NYC’s Most Talked About New Pizza Place… Is Pretty Good

Should you trust the hype? Everyone seems to have an opinion about Chrissy’s Pizza (142 Nassau Street), which until recently held the honor of being one of New York’s most elusive pies. What started as a Bushwick apartment pop-up during the pandemic, transformed into an East Village pop-up last year, operating out of the Superiority Burger space, after hours and only on select evenings. TLDR – until recently, if you wanted to eat a pie from Chrissy’s you had to do so at midnight, and only if you were able to secure a slot online days (and occasionally weeks) in advance. As I get older, going out for pizza after my bedtime seems less and less appealing. Flash forward to the fall of 2024. Chrissy’s now has a permanent location in Greenpoint. Over the course of its first few months, there was often a line down the block. But as hours have expanded and the buzz has subsided a bit, now is a great time to see if you think all the hype was worth it. What’s Unique? Chrissy’s is definitely going for a “throwback” type vibe. While waiting for your pie to come out, it feels like you’re transformed into a scene from Stranger Things, minus the Demogorgon. But Surfer Boy Pizza, this is not.
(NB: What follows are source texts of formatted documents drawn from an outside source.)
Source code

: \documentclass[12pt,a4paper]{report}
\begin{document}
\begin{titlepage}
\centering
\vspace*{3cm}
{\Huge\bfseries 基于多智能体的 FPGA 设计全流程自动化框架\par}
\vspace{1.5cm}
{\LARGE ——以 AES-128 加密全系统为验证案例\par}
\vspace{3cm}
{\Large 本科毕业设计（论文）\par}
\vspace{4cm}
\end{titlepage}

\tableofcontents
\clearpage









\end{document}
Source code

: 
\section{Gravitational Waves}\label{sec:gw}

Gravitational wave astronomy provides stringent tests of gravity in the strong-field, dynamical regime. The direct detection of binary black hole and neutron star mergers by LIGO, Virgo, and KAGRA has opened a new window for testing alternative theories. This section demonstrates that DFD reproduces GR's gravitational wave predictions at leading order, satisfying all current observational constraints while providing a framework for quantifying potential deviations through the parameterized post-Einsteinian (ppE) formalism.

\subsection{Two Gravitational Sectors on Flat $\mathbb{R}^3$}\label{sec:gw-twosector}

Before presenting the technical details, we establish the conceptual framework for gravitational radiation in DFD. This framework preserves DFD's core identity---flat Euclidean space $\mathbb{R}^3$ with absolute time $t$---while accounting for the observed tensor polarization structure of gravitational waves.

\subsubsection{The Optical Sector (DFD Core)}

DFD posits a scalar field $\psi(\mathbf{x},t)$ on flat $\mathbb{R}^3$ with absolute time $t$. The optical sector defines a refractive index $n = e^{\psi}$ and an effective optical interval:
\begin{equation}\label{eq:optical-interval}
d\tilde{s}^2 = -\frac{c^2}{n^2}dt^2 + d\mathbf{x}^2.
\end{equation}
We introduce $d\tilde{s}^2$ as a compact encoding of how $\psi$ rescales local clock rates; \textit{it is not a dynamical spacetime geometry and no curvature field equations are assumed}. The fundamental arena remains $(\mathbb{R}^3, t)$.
Pies start at $30 and there are only four variations on the menu: Regular, Pepperoni, Red (Vegan), and Special (the evening I was there, the special was Spicy Soppressata and Banana Peppers). There are no slices, but plenty of VHS tapes. There are no seats, but plenty of vintage signage and fixtures. None of that matters, however, if the pizza isn’t worth a trip here.
Home of the Boldest, Freshest, and Tastiest Pizzas Ever!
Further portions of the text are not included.